- **MATERIAL FOR THE TASK**

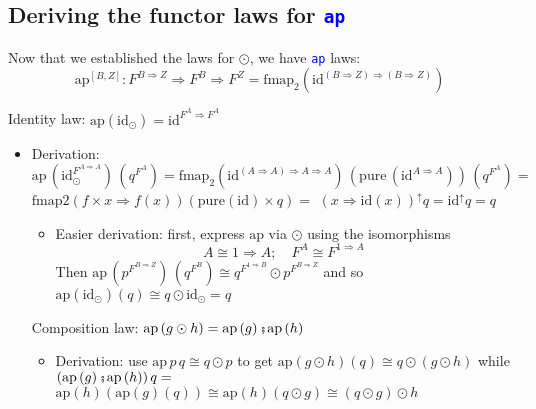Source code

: \subsection{Deriving the functor laws for \texttt{\textcolor{blue}{\footnotesize{}ap}} }

\vspace{-0.10cm}Now that we established the laws for $\odot$, we
have \texttt{\textcolor{blue}{\footnotesize{}ap}} laws:
\[
\text{ap}^{[B,Z]}:F^{B\Rightarrow Z}\Rightarrow F^{B}\Rightarrow F^{Z}=\text{fmap}_{2}\left(\text{id}^{\left(B\Rightarrow Z\right)\Rightarrow\left(B\Rightarrow Z\right)}\right)
\]

Identity law: $\text{ap}\left(\text{id}_{\odot}\right)=\text{id}^{F^{A}\Rightarrow F^{A}}$
\begin{itemize}
\item Derivation:{\footnotesize{} $\text{ap}\,(\text{id}_{\odot}^{F^{A\Rightarrow A}})\,(q^{F^{A}})=\text{fmap}_{2}(\text{id}^{\left(A\Rightarrow A\right)\Rightarrow A\Rightarrow A})\,(\text{pure}\,(\text{id}^{A\Rightarrow A}))\,(q^{F^{A}})=$}
{\footnotesize{}$\text{fmap2}\left(f\times x\Rightarrow f(x)\right)\left(\text{pure}\left(\text{id}\right)\times q\right)=$
$\left(x\Rightarrow\text{id}(x)\right)^{\uparrow}q=\text{id}^{\uparrow}q=q$} 
\begin{itemize}
\item Easier derivation: first, express {\footnotesize{}$\text{ap}$} via
$\odot$ using the isomorphisms{\footnotesize{}
\[
A\cong1\Rightarrow A;\quad F^{A}\cong F^{1\Rightarrow A}
\]
}Then {\footnotesize{}$\text{ap}\,(p^{F^{B\Rightarrow Z}})\,(q^{F^{B}})\cong q^{F^{1\Rightarrow B}}\odot p^{F^{B\Rightarrow Z}}$}
and so {\footnotesize{}$\text{ap}\left(\text{id}_{\odot}\right)\left(q\right)\cong q\odot\text{id}_{\odot}=q$}{\footnotesize\par}
\end{itemize}
Composition law: $\text{ap}\left(g\odot h\right)=\text{ap}\left(g\right)\bef\text{ap}\left(h\right)$
\begin{itemize}
\item Derivation: use $\text{ap}\,p\,q\cong q\odot p$ to get {\footnotesize{}$\text{ap}\left(g\odot h\right)\left(q\right)\cong q\odot\left(g\odot h\right)$}
while {\footnotesize{}$\left(\text{ap}\left(g\right)\bef\text{ap}\left(h\right)\right)q=$
$\text{ap}\left(h\right)\left(\text{ap}\left(g\right)\left(q\right)\right)\cong\text{ap}\left(h\right)\left(q\odot g\right)\cong\left(q\odot g\right)\odot h$}{\footnotesize\par}
\end{itemize}
\end{itemize}


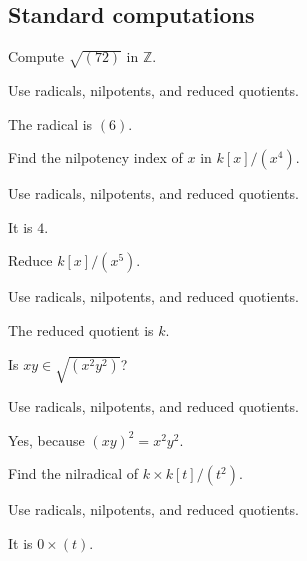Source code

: \subsection*{Standard computations}

\begin{exercise}\label{exr:v03-expand-01}
Compute $\sqrt{(72)}$ in $\mathbb Z$.
\end{exercise}
\begin{hint}
Use radicals, nilpotents, and reduced quotients.
\end{hint}
\begin{solution}
The radical is $(6)$.
\end{solution}

\begin{exercise}\label{exr:v03-expand-02}
Find the nilpotency index of $x$ in $k[x]/(x^4)$.
\end{exercise}
\begin{hint}
Use radicals, nilpotents, and reduced quotients.
\end{hint}
\begin{solution}
It is $4$.
\end{solution}

\begin{exercise}\label{exr:v03-expand-03}
Reduce $k[x]/(x^5)$.
\end{exercise}
\begin{hint}
Use radicals, nilpotents, and reduced quotients.
\end{hint}
\begin{solution}
The reduced quotient is $k$.
\end{solution}

\begin{exercise}\label{exr:v03-expand-04}
Is $xy\in\sqrt{(x^2y^2)}$?
\end{exercise}
\begin{hint}
Use radicals, nilpotents, and reduced quotients.
\end{hint}
\begin{solution}
Yes, because $(xy)^2=x^2y^2$.
\end{solution}

\begin{exercise}\label{exr:v03-expand-05}
Find the nilradical of $k\times k[t]/(t^2)$.
\end{exercise}
\begin{hint}
Use radicals, nilpotents, and reduced quotients.
\end{hint}
\begin{solution}
It is $0\times(t)$.
\end{solution}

- **ACTIVITY**
Write out all the entries exactly, except for the pictures.

- **RESULT BELOW**
Source code

: \subsection{Deriving the functor laws for \texttt{\textcolor{blue}{\footnotesize{}ap}} }

\vspace{-0.10cm}Now that we established the laws for $\odot$, we
have \texttt{\textcolor{blue}{\footnotesize{}ap}} laws:
\[
\text{ap}^{[B,Z]}:F^{B\Rightarrow Z}\Rightarrow F^{B}\Rightarrow F^{Z}=\text{fmap}_{2}\left(\text{id}^{\left(B\Rightarrow Z\right)\Rightarrow\left(B\Rightarrow Z\right)}\right)
\]

Identity law: $\text{ap}\left(\text{id}_{\odot}\right)=\text{id}^{F^{A}\Rightarrow F^{A}}$
\begin{itemize}
\item Derivation:{\footnotesize{} $\text{ap}\,(\text{id}_{\odot}^{F^{A\Rightarrow A}})\,(q^{F^{A}})=\text{fmap}_{2}(\text{id}^{\left(A\Rightarrow A\right)\Rightarrow A\Rightarrow A})\,(\text{pure}\,(\text{id}^{A\Rightarrow A}))\,(q^{F^{A}})=$}
{\footnotesize{}$\text{fmap2}\left(f\times x\Rightarrow f(x)\right)\left(\text{pure}\left(\text{id}\right)\times q\right)=$
$\left(x\Rightarrow\text{id}(x)\right)^{\uparrow}q=\text{id}^{\uparrow}q=q$} 
\begin{itemize}
\item Easier derivation: first, express {\footnotesize{}$\text{ap}$} via
$\odot$ using the isomorphisms{\footnotesize{}
\[
A\cong1\Rightarrow A;\quad F^{A}\cong F^{1\Rightarrow A}
\]
}Then {\footnotesize{}$\text{ap}\,(p^{F^{B\Rightarrow Z}})\,(q^{F^{B}})\cong q^{F^{1\Rightarrow B}}\odot p^{F^{B\Rightarrow Z}}$}
and so {\footnotesize{}$\text{ap}\left(\text{id}_{\odot}\right)\left(q\right)\cong q\odot\text{id}_{\odot}=q$}{\footnotesize\par}
\end{itemize}
Composition law: $\text{ap}\left(g\odot h\right)=\text{ap}\left(g\right)\bef\text{ap}\left(h\right)$
\begin{itemize}
\item Derivation: use $\text{ap}\,p\,q\cong q\odot p$ to get {\footnotesize{}$\text{ap}\left(g\odot h\right)\left(q\right)\cong q\odot\left(g\odot h\right)$}
while {\footnotesize{}$\left(\text{ap}\left(g\right)\bef\text{ap}\left(h\right)\right)q=$
$\text{ap}\left(h\right)\left(\text{ap}\left(g\right)\left(q\right)\right)\cong\text{ap}\left(h\right)\left(q\odot g\right)\cong\left(q\odot g\right)\odot h$}{\footnotesize\par}
\end{itemize}
\end{itemize}


Source code

: \subsection*{Standard computations}

\begin{exercise}\label{exr:v03-expand-01}
Compute $\sqrt{(72)}$ in $\mathbb Z$.
\end{exercise}
\begin{hint}
Use radicals, nilpotents, and reduced quotients.
\end{hint}
\begin{solution}
The radical is $(6)$.
\end{solution}

\begin{exercise}\label{exr:v03-expand-02}
Find the nilpotency index of $x$ in $k[x]/(x^4)$.
\end{exercise}
\begin{hint}
Use radicals, nilpotents, and reduced quotients.
\end{hint}
\begin{solution}
It is $4$.
\end{solution}

\begin{exercise}\label{exr:v03-expand-03}
Reduce $k[x]/(x^5)$.
\end{exercise}
\begin{hint}
Use radicals, nilpotents, and reduced quotients.
\end{hint}
\begin{solution}
The reduced quotient is $k$.
\end{solution}

\begin{exercise}\label{exr:v03-expand-04}
Is $xy\in\sqrt{(x^2y^2)}$?
\end{exercise}
\begin{hint}
Use radicals, nilpotents, and reduced quotients.
\end{hint}
\begin{solution}
Yes, because $(xy)^2=x^2y^2$.
\end{solution}

\begin{exercise}\label{exr:v03-expand-05}
Find the nilradical of $k\times k[t]/(t^2)$.
\end{exercise}
\begin{hint}
Use radicals, nilpotents, and reduced quotients.
\end{hint}
\begin{solution}
It is $0\times(t)$.
\end{solution}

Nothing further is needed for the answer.